→ Task goal: How many lines in the data below contain the word "nltk"? State only the number.

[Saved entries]
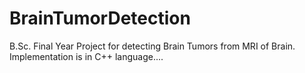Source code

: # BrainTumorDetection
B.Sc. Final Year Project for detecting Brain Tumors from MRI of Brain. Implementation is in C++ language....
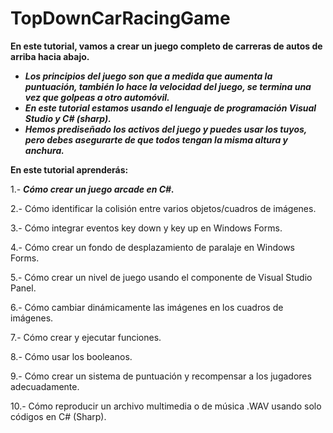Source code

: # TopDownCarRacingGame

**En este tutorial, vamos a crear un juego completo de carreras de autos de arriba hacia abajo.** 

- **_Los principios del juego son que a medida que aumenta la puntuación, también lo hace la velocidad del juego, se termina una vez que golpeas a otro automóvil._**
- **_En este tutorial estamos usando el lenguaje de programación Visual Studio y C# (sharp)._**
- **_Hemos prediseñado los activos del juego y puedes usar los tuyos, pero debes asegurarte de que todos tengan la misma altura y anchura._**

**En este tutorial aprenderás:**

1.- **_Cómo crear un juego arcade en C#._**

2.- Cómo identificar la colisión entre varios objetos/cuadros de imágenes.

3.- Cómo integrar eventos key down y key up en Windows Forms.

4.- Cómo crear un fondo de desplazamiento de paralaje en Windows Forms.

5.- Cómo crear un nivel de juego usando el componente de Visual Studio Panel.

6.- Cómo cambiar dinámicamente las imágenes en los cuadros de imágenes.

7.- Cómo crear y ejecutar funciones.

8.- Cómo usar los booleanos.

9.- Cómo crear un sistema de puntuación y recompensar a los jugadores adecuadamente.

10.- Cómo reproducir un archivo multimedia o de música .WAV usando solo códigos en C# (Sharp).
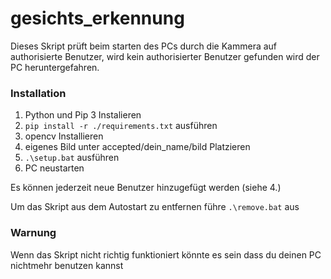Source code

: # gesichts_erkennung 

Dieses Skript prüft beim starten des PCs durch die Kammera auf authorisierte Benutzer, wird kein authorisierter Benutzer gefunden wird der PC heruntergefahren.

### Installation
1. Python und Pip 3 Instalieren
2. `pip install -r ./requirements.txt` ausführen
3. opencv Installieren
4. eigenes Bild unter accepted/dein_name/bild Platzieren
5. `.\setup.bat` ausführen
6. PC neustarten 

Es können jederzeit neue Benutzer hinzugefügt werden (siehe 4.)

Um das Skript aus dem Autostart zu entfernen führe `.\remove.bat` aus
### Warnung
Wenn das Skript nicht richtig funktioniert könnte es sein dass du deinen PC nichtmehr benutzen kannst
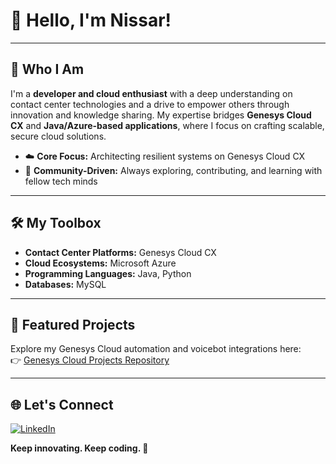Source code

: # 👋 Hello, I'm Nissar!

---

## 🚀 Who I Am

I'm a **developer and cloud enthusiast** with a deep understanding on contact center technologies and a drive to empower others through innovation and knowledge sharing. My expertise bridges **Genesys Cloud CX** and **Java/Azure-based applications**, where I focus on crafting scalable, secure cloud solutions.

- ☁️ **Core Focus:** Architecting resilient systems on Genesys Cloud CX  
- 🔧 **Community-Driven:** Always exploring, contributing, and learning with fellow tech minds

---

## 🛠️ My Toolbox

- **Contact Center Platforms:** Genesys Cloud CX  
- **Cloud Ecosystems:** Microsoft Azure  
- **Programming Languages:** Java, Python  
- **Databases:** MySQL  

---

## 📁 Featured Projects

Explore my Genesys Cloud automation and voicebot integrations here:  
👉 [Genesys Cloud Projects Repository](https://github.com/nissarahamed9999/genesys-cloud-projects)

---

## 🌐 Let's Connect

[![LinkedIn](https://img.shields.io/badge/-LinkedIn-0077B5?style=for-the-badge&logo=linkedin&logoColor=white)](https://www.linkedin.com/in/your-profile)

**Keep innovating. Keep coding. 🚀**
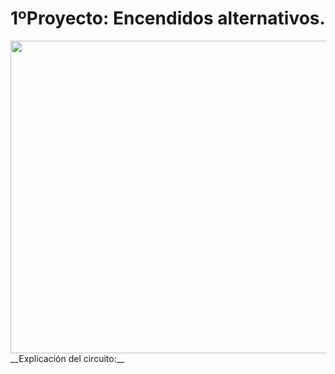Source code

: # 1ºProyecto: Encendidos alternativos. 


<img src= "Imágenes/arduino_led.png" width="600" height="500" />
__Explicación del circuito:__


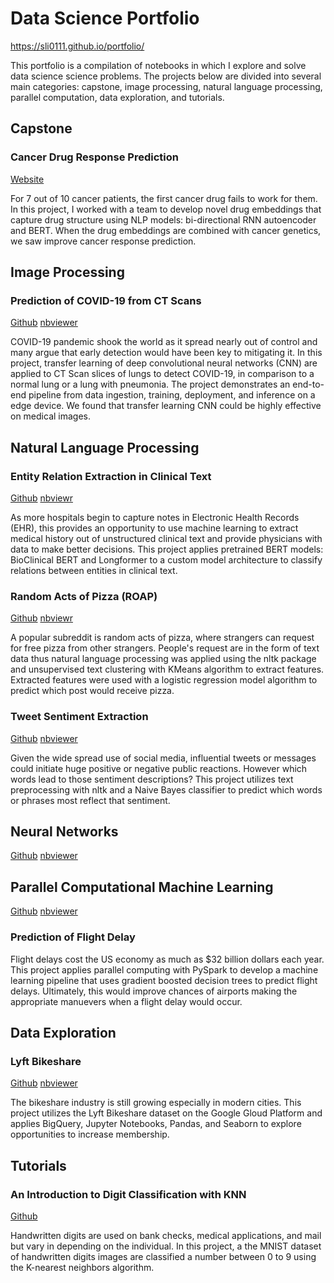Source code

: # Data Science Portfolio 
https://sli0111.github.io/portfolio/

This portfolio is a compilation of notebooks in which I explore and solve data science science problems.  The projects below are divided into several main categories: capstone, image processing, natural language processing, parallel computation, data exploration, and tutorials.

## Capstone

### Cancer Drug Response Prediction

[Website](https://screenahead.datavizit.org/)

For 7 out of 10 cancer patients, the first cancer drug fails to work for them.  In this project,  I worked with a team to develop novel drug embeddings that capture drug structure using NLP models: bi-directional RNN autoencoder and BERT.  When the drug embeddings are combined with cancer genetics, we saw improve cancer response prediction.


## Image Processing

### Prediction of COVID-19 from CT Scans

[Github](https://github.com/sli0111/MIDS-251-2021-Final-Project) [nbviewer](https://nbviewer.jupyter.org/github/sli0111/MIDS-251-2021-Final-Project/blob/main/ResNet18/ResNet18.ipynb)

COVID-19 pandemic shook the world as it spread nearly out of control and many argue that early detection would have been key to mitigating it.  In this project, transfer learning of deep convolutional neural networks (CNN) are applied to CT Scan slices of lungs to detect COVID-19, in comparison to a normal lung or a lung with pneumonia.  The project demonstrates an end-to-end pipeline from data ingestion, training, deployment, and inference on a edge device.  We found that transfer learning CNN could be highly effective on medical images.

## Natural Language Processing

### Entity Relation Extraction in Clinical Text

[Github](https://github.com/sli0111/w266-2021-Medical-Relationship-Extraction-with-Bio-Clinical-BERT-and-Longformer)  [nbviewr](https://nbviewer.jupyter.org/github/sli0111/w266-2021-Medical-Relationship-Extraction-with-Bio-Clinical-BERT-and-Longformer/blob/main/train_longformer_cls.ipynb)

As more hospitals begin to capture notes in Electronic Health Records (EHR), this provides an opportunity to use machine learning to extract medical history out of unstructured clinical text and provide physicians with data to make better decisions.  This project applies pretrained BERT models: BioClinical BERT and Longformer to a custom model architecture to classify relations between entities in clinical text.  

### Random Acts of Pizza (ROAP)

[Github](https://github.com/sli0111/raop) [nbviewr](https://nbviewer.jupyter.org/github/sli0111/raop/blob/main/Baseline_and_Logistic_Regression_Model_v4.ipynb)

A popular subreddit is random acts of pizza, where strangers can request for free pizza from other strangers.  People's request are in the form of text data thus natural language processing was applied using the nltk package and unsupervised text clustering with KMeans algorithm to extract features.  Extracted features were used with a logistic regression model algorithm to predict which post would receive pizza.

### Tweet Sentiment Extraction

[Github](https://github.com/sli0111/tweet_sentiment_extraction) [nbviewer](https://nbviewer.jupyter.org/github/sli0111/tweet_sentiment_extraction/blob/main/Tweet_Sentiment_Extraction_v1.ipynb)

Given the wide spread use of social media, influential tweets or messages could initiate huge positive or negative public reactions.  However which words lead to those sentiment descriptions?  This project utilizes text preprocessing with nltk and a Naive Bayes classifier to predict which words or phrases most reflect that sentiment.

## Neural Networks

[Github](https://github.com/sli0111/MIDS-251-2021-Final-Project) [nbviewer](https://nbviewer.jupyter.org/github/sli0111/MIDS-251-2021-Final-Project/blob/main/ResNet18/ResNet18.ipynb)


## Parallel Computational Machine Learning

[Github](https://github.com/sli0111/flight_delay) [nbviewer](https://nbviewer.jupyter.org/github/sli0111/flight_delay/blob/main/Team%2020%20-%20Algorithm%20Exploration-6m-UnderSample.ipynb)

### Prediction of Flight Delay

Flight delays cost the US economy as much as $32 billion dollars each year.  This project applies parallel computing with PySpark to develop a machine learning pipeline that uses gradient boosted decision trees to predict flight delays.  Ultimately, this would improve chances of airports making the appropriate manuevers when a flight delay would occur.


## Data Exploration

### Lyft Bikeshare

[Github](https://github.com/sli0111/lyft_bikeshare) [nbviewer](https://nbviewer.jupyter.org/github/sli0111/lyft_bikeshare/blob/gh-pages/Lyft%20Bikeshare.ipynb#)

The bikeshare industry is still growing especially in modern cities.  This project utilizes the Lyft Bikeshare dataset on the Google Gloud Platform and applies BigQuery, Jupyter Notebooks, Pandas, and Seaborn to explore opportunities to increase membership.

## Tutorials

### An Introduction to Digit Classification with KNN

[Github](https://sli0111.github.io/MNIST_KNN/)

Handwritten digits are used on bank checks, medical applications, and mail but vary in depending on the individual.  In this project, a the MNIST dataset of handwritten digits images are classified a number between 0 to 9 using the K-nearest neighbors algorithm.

→ Task solution: 2